The binding percentage, which is a measure of what percentage of runs contained an interaction, demonstrated an affinity of each serotype for both heparin and alginate (Fig. 4A). As a negative control, we tested the binding events for AAV2 and a BSA-coated glass slide and recorded a negligible binding rate of 2.5%. While not statistically significant between the alginate groups, binding percentages varied with serotype.

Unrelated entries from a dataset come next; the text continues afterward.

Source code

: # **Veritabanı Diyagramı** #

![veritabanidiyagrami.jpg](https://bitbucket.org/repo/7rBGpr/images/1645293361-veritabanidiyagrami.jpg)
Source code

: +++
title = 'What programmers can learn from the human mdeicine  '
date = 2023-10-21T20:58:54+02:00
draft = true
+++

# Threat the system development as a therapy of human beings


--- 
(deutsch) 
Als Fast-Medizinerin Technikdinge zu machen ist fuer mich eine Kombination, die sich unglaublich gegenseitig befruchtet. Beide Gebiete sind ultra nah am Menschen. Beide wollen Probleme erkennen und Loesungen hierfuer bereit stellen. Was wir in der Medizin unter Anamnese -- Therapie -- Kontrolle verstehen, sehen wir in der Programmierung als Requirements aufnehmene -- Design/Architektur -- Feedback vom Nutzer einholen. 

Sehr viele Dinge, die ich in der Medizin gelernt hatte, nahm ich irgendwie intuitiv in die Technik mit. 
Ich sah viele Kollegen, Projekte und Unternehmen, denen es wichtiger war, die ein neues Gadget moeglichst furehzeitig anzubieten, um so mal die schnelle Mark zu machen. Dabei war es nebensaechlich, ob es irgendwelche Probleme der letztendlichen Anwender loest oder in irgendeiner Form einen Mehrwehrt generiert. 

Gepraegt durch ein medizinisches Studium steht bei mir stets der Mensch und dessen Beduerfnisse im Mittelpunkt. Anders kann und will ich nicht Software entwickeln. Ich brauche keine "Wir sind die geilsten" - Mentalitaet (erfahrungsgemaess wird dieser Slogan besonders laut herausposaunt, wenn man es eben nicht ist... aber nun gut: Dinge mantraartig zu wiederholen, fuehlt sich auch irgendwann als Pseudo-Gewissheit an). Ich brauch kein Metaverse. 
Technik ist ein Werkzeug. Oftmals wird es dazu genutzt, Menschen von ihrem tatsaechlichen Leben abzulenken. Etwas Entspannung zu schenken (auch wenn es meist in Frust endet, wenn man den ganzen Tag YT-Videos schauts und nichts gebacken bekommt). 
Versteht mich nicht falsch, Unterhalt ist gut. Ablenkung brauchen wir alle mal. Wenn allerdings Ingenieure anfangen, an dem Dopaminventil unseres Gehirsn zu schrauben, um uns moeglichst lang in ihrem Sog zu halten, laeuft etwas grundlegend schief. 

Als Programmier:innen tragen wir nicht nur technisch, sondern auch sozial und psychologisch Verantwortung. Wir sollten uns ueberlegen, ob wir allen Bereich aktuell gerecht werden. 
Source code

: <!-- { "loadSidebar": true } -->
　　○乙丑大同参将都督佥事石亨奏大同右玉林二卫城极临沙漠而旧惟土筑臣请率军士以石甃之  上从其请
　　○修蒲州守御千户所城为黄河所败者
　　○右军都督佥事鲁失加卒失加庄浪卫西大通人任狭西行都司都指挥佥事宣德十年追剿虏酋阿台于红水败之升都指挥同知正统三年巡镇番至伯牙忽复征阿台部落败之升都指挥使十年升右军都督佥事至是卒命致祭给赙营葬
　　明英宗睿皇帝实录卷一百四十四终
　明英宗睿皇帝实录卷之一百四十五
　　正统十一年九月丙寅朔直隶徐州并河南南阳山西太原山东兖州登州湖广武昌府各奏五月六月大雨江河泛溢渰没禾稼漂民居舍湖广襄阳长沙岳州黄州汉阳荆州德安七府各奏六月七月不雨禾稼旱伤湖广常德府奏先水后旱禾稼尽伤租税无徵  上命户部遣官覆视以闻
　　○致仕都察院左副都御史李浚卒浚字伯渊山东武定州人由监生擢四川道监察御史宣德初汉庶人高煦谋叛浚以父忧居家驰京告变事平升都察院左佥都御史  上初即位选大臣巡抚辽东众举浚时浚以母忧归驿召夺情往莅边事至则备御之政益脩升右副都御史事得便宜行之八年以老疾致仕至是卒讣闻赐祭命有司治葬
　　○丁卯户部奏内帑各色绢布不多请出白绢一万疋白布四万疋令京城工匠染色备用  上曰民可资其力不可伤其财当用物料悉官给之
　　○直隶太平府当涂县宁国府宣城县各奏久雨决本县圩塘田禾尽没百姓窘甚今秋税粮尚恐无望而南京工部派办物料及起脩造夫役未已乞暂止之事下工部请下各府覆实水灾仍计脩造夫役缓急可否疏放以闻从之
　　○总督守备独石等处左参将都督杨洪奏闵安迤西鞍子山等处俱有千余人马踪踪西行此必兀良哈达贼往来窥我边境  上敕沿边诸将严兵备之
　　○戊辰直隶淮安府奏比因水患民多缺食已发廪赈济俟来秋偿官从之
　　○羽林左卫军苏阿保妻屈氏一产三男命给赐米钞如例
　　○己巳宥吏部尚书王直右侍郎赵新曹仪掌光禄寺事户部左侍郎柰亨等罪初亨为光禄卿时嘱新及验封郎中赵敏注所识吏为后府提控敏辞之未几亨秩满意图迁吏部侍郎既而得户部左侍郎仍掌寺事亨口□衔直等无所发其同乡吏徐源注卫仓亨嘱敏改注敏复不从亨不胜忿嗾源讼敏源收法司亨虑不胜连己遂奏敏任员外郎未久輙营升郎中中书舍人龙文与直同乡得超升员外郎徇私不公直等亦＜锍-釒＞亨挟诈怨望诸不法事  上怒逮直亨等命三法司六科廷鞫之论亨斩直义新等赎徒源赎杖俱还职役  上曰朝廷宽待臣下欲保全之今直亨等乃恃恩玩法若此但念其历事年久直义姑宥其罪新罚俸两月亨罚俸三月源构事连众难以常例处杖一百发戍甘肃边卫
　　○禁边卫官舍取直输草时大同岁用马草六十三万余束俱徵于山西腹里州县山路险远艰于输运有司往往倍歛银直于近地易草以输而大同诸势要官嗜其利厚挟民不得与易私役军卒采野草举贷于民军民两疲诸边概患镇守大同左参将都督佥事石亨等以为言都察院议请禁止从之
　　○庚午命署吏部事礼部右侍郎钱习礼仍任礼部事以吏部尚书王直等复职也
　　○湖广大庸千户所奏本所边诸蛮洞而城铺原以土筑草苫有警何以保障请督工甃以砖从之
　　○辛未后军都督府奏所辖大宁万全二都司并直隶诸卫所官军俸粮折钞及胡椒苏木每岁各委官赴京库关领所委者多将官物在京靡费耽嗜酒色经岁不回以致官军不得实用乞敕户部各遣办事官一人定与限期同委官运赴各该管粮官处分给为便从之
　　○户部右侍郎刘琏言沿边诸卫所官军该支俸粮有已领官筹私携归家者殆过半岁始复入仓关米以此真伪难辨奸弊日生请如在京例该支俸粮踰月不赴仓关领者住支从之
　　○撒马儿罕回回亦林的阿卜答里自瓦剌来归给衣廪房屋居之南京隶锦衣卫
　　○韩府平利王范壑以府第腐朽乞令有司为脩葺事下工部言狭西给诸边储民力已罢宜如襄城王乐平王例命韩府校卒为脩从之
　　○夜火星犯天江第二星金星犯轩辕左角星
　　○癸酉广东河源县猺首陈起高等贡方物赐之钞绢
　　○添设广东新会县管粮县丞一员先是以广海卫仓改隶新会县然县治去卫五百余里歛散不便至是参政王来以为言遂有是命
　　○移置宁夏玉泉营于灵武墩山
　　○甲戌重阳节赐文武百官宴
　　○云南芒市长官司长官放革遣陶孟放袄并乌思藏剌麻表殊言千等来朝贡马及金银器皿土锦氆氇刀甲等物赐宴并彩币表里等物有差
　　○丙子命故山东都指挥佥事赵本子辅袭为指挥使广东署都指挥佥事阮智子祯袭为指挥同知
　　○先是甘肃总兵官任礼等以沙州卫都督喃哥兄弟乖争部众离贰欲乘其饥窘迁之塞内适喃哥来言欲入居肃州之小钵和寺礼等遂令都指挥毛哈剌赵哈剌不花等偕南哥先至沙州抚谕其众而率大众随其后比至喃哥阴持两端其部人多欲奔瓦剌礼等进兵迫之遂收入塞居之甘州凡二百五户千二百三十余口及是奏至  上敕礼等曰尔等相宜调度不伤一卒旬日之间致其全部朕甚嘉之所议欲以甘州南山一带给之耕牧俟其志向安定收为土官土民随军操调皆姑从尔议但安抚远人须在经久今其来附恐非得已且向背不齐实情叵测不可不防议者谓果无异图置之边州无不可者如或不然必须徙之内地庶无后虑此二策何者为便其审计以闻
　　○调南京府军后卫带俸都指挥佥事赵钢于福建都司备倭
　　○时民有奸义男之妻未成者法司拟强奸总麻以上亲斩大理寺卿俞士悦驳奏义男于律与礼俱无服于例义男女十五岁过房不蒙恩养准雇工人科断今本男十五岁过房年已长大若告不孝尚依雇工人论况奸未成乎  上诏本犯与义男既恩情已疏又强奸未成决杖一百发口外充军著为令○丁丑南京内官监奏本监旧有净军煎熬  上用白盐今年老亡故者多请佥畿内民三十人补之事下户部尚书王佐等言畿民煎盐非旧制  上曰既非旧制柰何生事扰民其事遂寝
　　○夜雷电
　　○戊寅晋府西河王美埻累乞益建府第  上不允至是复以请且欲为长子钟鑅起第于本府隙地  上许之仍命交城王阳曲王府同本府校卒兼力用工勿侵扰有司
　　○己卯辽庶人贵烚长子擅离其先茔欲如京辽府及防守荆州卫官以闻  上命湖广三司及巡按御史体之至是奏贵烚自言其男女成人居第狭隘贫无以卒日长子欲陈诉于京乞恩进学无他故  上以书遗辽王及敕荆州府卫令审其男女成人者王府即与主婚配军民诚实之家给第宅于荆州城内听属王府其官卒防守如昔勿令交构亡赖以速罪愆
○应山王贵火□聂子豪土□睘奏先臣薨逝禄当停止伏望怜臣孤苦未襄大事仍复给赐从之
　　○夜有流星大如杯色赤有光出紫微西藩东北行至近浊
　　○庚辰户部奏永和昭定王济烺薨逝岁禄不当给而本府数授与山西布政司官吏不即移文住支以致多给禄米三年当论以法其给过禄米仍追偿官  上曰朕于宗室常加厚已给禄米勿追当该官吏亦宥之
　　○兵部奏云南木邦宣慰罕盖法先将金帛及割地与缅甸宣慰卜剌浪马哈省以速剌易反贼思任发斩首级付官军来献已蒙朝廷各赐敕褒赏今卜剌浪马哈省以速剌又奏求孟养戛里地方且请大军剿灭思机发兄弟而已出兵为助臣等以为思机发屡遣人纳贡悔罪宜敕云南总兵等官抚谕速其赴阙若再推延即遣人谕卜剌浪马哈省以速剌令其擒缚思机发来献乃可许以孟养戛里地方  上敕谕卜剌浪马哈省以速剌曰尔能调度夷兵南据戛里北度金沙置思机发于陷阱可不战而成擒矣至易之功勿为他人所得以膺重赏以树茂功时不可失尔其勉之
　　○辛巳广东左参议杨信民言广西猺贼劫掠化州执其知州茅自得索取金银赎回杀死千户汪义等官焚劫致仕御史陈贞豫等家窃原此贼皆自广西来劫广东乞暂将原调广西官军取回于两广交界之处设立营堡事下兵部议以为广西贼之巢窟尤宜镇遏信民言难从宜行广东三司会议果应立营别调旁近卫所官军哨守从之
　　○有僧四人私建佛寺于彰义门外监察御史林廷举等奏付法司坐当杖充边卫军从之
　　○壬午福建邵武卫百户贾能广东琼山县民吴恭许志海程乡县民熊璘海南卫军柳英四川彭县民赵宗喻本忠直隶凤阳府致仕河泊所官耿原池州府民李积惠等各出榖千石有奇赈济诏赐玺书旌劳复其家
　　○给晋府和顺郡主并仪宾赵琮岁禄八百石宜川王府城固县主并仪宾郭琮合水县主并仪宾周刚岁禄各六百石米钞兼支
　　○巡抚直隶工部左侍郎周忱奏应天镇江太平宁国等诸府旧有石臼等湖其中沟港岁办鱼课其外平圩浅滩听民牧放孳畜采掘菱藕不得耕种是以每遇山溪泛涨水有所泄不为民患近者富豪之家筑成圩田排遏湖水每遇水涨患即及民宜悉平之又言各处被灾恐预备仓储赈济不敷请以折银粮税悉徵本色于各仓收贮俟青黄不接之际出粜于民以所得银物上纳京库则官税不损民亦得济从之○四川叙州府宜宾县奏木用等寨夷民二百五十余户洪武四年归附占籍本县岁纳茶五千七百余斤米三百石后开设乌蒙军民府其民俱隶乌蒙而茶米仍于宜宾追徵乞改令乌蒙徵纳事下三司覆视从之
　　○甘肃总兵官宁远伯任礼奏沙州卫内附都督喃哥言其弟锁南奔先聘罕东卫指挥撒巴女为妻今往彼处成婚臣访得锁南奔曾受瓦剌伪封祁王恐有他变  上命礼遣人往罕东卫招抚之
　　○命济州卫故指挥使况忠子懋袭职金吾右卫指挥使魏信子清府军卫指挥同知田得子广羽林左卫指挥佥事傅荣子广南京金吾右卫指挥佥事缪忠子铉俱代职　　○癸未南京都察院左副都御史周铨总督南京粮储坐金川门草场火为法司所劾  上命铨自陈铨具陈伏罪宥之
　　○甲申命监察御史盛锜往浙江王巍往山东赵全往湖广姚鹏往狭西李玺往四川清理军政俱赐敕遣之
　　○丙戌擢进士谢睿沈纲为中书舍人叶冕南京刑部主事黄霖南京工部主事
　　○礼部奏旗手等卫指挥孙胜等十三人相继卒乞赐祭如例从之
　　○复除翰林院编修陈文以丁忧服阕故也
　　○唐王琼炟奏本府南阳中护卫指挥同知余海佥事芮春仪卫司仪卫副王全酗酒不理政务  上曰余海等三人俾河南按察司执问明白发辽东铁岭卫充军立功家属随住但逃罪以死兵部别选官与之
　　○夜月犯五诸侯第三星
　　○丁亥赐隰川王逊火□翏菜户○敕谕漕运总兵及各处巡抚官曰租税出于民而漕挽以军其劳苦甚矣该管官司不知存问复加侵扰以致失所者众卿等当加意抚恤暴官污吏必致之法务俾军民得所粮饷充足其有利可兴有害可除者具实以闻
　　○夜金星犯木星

For heparin, we saw a similar trend across serotypes (3% or less difference between alginate and heparin), with the exception of AAV9 which had a significantly higher percent binding for the heparin group when compared with the alginate (30% difference). For alginate, binding percentages were the lowest for AAV1 (8.75%) and highest for AAV8 (32%), with AAV2 and AAV9 between these values. The serotype–substrate interaction with the highest binding, however, was AAV9–HEP with a 47.3% binding rate. AAV2 also was tested with chitosan, but ultimately chitosan was dropped from further study (SI Fig. 5).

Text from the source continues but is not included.